(Stored items from a collection)
Content starts

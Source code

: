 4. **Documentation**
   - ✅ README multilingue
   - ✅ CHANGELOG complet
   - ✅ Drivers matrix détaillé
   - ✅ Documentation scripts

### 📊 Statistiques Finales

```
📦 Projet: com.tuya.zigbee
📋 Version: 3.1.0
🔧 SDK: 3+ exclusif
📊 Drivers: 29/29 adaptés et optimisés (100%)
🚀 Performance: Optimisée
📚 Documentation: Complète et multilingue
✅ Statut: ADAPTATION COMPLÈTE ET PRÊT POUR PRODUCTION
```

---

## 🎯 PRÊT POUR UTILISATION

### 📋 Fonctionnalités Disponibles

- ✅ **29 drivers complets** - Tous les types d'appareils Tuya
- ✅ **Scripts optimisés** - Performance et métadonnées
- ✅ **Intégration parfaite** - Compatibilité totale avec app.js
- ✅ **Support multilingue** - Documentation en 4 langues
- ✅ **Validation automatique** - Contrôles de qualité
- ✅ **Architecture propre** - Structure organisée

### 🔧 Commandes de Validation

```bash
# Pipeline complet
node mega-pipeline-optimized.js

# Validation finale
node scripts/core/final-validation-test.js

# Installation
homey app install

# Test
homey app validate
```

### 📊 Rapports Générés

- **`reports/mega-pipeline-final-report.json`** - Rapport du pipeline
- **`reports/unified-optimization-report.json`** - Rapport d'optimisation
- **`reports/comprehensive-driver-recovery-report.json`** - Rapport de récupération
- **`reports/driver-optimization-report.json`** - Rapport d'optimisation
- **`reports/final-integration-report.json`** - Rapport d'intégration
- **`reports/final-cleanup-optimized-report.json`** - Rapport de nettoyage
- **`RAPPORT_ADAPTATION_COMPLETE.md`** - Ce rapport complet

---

Content ends

### Task prompt
All lines above from the one containing "- ✅ Documentation scripts" to the one containing "- ✅ **Intégration" must be repeated exactly, both lines included, and no others.

### Response to the task
   - ✅ Documentation scripts

### 📊 Statistiques Finales

```
📦 Projet: com.tuya.zigbee
📋 Version: 3.1.0
🔧 SDK: 3+ exclusif
📊 Drivers: 29/29 adaptés et optimisés (100%)
🚀 Performance: Optimisée
📚 Documentation: Complète et multilingue
✅ Statut: ADAPTATION COMPLÈTE ET PRÊT POUR PRODUCTION
```

---

## 🎯 PRÊT POUR UTILISATION

### 📋 Fonctionnalités Disponibles

- ✅ **29 drivers complets** - Tous les types d'appareils Tuya
- ✅ **Scripts optimisés** - Performance et métadonnées
- ✅ **Intégration parfaite** - Compatibilité totale avec app.js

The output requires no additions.